TABLIGHI Jamaat’s (TJ) plan to build Europe’s biggest mosque in East London suffered another blow when a high court judge last week threw out their petition seeking suspension of an injunction for the demolition of a smaller mosque located on the site.

The high court judge also disallowed the TJ plea for an appeal against the judgement reviving chances of the demolition of existing structures starting within weeks.

Only a restraining order from the European Court of Human Rights, where trustees had filed an application in the second week of this month, can save Masjid Ilyas and stop council bulldozers rolling into the 17-acre land which remained under a chemical factory for a century before trustees of UK Tablighi Jamaat bought it in 1995 for 1.6 million pounds.

In the absence of any restraining order from the European Court of Human Rights, the Newham Borough Council can start demolition of the mosque if it is not pulled down by the trustees within six months. The council can also initiate legal proceedings to get a CPO (Compulsory Purchase Order) if it faced resistance from the TJ trustees or their followers.

Judge Walden-Smith sitting on the bench as a judge of the High Court also ordered trustees of Tablighi Jamaat to pay London Borough of Newham £22,207 as costs within four weeks. The council can initiate enforcement proceedings for the recovery of cost if the trustees failed to pay the cost by Feb 23. Various local groups have announced plans to build pressure on the local authority for an early demolition of the existing mosque.

“Tablighi Jamaat has procrastinated and delayed, has ridden roughshod over planning regulations and regularly broken the law,” Alan Craig, campaign director of Newham Concern, a local group campaigning against the construction of 9,500-capacity mosque, told Dawn.

“Their plans have been rejected by every level of authority from Newham Council to the High Court, their latest appeal has been thrown out of court,” he said. “It is now time for Newham Council to send in the bulldozers and knock down the illegal temporary mosque on the site and liberate the land for a mixed use development that will benefit the whole community,” he concluded. Another local group has announced holding a prayer meeting in front of the mosque next Saturday.

“Stop #Mega-Mosque. Prayer meeting Saturday 3rd February at Abbey Mills, West Ham, Newham London 10.30am — 12.30, Postcode E15 3ND. Tablighi Jamaat has just failed in latest legal to overturn Newham’s Council’s refusal so TJ are off to the European Court of Human Rights,” Gracey Knoll, a member of the group tweeted after the announcement of the judgment on Friday.

There is unlikely to be any major disruption for the majority of TJ members as a group led by TJ’s London emir has already shifted Thursday weekly Mashwara or consultative meeting to 800-capacity old London Markaz in Tower Hamlet area. The petition to suspend the demolition injunction for one year was filed on behalf of three trustees of Tablighi Jamaat.

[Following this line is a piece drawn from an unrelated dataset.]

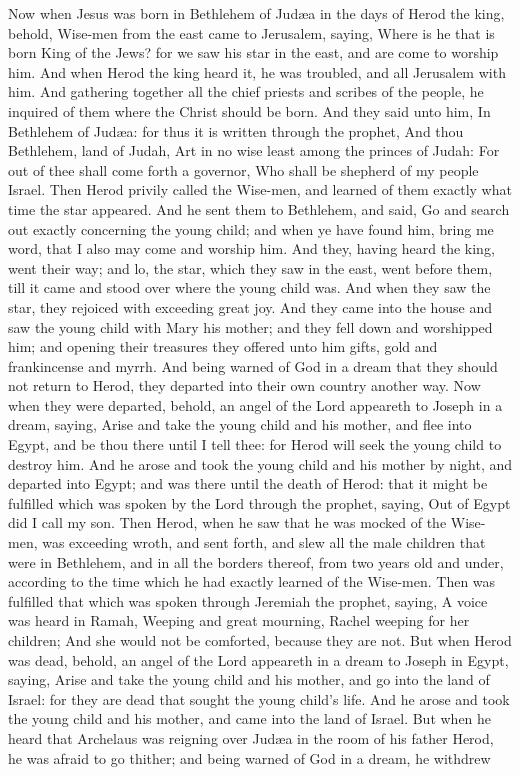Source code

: Now when Jesus was born in Bethlehem of Judæa in the days of Herod the king, behold, Wise-men from the east came to Jerusalem, saying, Where is he that is born King of the Jews? for we saw his star in the east, and are come to worship him. And when Herod the king heard it, he was troubled, and all Jerusalem with him. And gathering together all the chief priests and scribes of the people, he inquired of them where the Christ should be born. And they said unto him, In Bethlehem of Judæa: for thus it is written through the prophet,  And thou Bethlehem, land of Judah, Art in no wise least among the princes of Judah: For out of thee shall come forth a governor, Who shall be shepherd of my people Israel.  Then Herod privily called the Wise-men, and learned of them exactly what time the star appeared. And he sent them to Bethlehem, and said, Go and search out exactly concerning the young child; and when ye have found him, bring me word, that I also may come and worship him. And they, having heard the king, went their way; and lo, the star, which they saw in the east, went before them, till it came and stood over where the young child was. And when they saw the star, they rejoiced with exceeding great joy. And they came into the house and saw the young child with Mary his mother; and they fell down and worshipped him; and opening their treasures they offered unto him gifts, gold and frankincense and myrrh. And being warned of God in a dream that they should not return to Herod, they departed into their own country another way.  Now when they were departed, behold, an angel of the Lord appeareth to Joseph in a dream, saying, Arise and take the young child and his mother, and flee into Egypt, and be thou there until I tell thee: for Herod will seek the young child to destroy him. And he arose and took the young child and his mother by night, and departed into Egypt; and was there until the death of Herod: that it might be fulfilled which was spoken by the Lord through the prophet, saying, Out of Egypt did I call my son.  Then Herod, when he saw that he was mocked of the Wise-men, was exceeding wroth, and sent forth, and slew all the male children that were in Bethlehem, and in all the borders thereof, from two years old and under, according to the time which he had exactly learned of the Wise-men. Then was fulfilled that which was spoken through Jeremiah the prophet, saying,  A voice was heard in Ramah, Weeping and great mourning, Rachel weeping for her children; And she would not be comforted, because they are not.  But when Herod was dead, behold, an angel of the Lord appeareth in a dream to Joseph in Egypt, saying, Arise and take the young child and his mother, and go into the land of Israel: for they are dead that sought the young child’s life. And he arose and took the young child and his mother, and came into the land of Israel. But when he heard that Archelaus was reigning over Judæa in the room of his father Herod, he was afraid to go thither; and being warned of God in a dream, he withdrew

During the latest hearing of the case on Jan 19, the court was told that there was currently a mosque with a capacity for 2,500 worshippers and a large parking area on the site. A large number of Tablighi Jamaat members from different parts of London gather at the mosque every Thursday night for listening to sermons of senior clerics and go out for their missionary work involving door-knocking in different areas, inviting ordinary Muslims to mosque for prayers. The counsel for the London Borough of Newham informed the court that it wanted to demolish the mosque, parking lot and other structures which it considers illegal after trustees appeal against Secretary of State’s decision to disallow temporary planning permission was rejected by the Appeals Court in July 2017.

Moiz-ur-Rahman, a representative of the trustees, informed the court that they were in touch with a group of developers and could sign agreements with it in days if given an opportunity with extension in the current suspension order. He said the TJ was a different organisation where all the decisions are made through consensus and after consultations with elders. He said that the trustees wanted to move fast but things were not in their control.

Mr Rahman also informed the court that there would be considerable disturbance in the large number of people in the Muslim community as it catered to the large catchment area in and around Greater London Authority. He informed the court there was a possibility of return of protests previously organised by the Newham Community Alliance.

The judge, however, disregarded the hardship resulting from the enforcement saying that the current activity at the site was unlawful and it had to stop and the court wanted to hold the trustees to account for legally binding undertakings they had given during the court proceedings in the past.

The judge said that of the 12-month suspension period sought by the trustees, five months had also passed and there was very little progress on the part of trustees to find policy compliance partners to develop the 6.5 hector of land located in the “arch of opportunity” in East London in line with the development aspirations of London Borough of Newham.